At Fintech Week in Washington, DC, Ryan Zagone said XRP needs more clarity to move forward.
“The challenge for adoption comes back to policy. The policy uncertainty around some of the assets has limited adoption, particularly here in the US.
And I’m speaking from Ripple and XRP, because we use that asset because it’s a half a cent per payment. It’s basically free. It scales. And it’s efficient, with 1,500 transactions per second and nearly no energy burn. So we’re at a point today where there are real solutions to all of these challenges that already exist.”
According to Zagone, US regulators should treat XRP the way same way they view Bitcoin and Ethereum.
“Today, the policy certainty in the US exists for Bitcoin and Ethereum, despite the fact that those are China-controlled platforms. So activity goes to those platforms. What we need to do from a policy perspective in the US is look at places where there are uncertainty.
And one place I’m speaking directly for me here is XRP, where it looks like Bitcoin. It’s decentralized. It’s open-source. We have a small 7% of the validation power on that. Rather small on there. Giving clarity to those ones that are very similar to Bitcoin and Ethereum that have the same characteristics and should be classified the same way. And then we’re creating a level playing field across all the cryptos.
I’m not anti-Bitcoin or anti-Ethereum, by any means.
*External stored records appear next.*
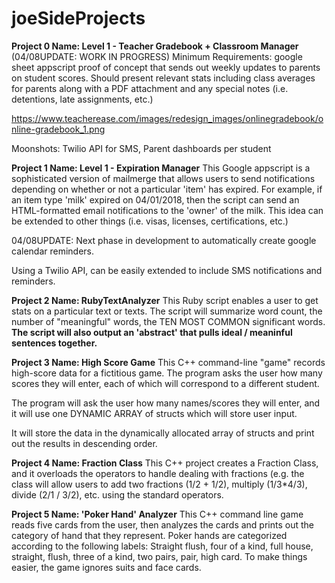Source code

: # joeSideProjects

**Project 0 Name: Level 1 - Teacher Gradebook + Classroom Manager** (04/08UPDATE: WORK IN PROGRESS)
Minimum Requirements: google sheet appscript proof of concept that sends out weekly updates to parents on student scores. Should present relevant stats including class averages for parents along with a PDF attachment and any special notes (i.e. detentions, late assignments, etc.)

https://www.teacherease.com/images/redesign_images/onlinegradebook/online-gradebook_1.png

Moonshots: Twilio API for SMS, Parent dashboards per student

**Project 1 Name: Level 1 - Expiration Manager**
This Google appscript is a sophisticated version of mailmerge that allows users to send notifications depending on whether or not a particular 'item' has expired. For example, if an item type 'milk' expired on 04/01/2018, then the script can send an HTML-formatted email notifications to the 'owner' of the milk. This idea can be extended to other things (i.e. visas, licenses, certifications, etc.)

04/08UPDATE:
Next phase in development to automatically create google calendar reminders.

Using a Twilio API, can be easily extended to include SMS notifications and reminders.


**Project 2 Name: RubyTextAnalyzer**
This Ruby script enables a user to get stats on a particular text or texts. The script will summarize word count, the number of "meaningful" words, the TEN MOST COMMON significant words. **The script will also output an 'abstract' that pulls ideal / meaninful sentences together.**  



**Project 3 Name: High Score Game**
This C++ command-line "game" records high-score data for a fictitious game. The program
 asks the user how many scores they will enter, each of which will correspond to
 a different student.
 
 The program will ask the user how many names/scores they will enter, and it will use one DYNAMIC ARRAY of structs which will store user input.
 
 It will store the data in the dynamically allocated array of structs and print out the results in descending order.
 

**Project 4 Name: Fraction Class**
This C++ project creates a Fraction Class, and it overloads the operators to handle dealing with fractions (e.g. the class will allow users to add two fractions (1/2 + 1/2), multiply (1/3*4/3), divide (2/1 / 3/2), etc. using the standard operators.


**Project 5 Name: 'Poker Hand' Analyzer**
This C++ command line game reads five cards from the user, then analyzes the cards
 and prints out the category of hand that they represent. Poker hands are categorized according to the following labels: Straight flush, four of a kind, full house, straight, flush, three of a kind, two pairs, pair, 
 high card. To make things easier, the game ignores suits and face cards.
I think there’s a lot of great potential and breakthrough there. But we need to have a level playing field so the market can pick which ones they want to use and not be, as today they are, hindered by regulatory uncertainty.”
The SEC says Bitcoin is not a security.
The agency has not officially classified Ethereum or XRP, although the SEC’s corporate finance director says he does not believe Ethereum is a security, and Chairman Jay Clayton says there is no need to change the traditional definition of a security.